Widespread adoption of RCS is most likely dependent on Apple, and Apple has only recently announced that they will soon support it. Once RCS is incorporated into iPhones, it's likely that RCS will see a huge spike in adoption.

It's also probable, however, that SMS will remain relevant for a long time to come. SMS is simply so ingrained in society that it will be difficult for it to be fully replaced, and it still offers the benefit of being able to send messages without internet access.

The Bottom Line: Keep an Eye on the Pulse

At this point, we’re in a “wait and see” period as we observe how the Apple adoption of RCS is going to play out.

The future is unknown, but in the meantime, for text marketers, you can keep your primary focus on the tried-and-true methods of SMS and MMS.


What Does “RCS Message” Mean?

“RCS message” means “Rich Communication Services.” It refers to Android’s relatively new texting service that offers some features unavailable using traditional SMS or MMS. (See sections “What Is an RCS Message?” and “What Are the Key Features of an RCS Message?” above.)

What Is RCS Message on Android?

“RCS message” means “Rich Communication Services” and is a messaging service available on Android devices. It allows you to take advantage of enhanced “rich” features as you message people. (See “What Does ‘RCS Message’ Mean?” above.)

It is not currently supported by Apple devices.

Do iPhones support RCS messaging?

iPhones do not currently support RCS messaging.

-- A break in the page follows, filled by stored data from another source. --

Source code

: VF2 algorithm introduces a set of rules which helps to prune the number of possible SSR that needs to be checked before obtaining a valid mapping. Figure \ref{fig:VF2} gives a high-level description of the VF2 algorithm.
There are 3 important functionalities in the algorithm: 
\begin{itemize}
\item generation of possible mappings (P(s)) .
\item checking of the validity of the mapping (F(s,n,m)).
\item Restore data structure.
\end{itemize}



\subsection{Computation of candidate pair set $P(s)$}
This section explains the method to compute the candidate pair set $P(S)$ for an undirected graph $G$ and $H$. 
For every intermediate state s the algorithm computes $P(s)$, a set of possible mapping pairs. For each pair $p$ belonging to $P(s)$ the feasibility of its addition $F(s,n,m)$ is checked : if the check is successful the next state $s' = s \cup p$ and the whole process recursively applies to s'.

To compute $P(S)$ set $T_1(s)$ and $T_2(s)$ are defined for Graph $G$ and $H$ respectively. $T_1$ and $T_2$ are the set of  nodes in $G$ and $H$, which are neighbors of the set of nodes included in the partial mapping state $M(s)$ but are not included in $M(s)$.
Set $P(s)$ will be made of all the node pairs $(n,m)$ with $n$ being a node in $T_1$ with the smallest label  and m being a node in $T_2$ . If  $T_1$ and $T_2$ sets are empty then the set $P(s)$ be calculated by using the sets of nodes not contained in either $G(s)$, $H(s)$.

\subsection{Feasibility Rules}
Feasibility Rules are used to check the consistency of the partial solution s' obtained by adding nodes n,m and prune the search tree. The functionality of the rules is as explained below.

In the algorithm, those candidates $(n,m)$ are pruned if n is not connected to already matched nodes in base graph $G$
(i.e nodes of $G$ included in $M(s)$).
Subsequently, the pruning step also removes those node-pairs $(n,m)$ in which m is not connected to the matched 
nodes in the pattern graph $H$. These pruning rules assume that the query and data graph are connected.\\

However, there are plans to implement support in the near future - as early as fall of this year.

Instead of RCS, iPhones use Apple's messaging service iMessage, which offers similar functionality.

How to Turn Off RCS Messaging (Samsung, Android)?

If you want to disable RCS Messaging on your device, you can do the following:

  • Go to your Google Messages app
  • Select the icon or image in the top right corner
  • Select the “Message settings” option
  • Select the “RCS chats” option
  • From here you’ll be able to toggle RCS messaging on or off

How to Turn On RCS in Google Messages?

If you want to enable RCS Messaging on your device, you can do the following:

  • Go to your Google Messages app
  • Select the icon or image in the top right corner
  • Select the “Message settings” option
  • Select the “RCS chats” option
  • From here you’ll be able to toggle RCS messaging on or off

Is RCS Messaging Safe?

Since RCS messaging allows for end-to-end encryption, it is a safe way to send messages. You can send messages without much concern that your texts will be intercepted and read by unauthorized parties.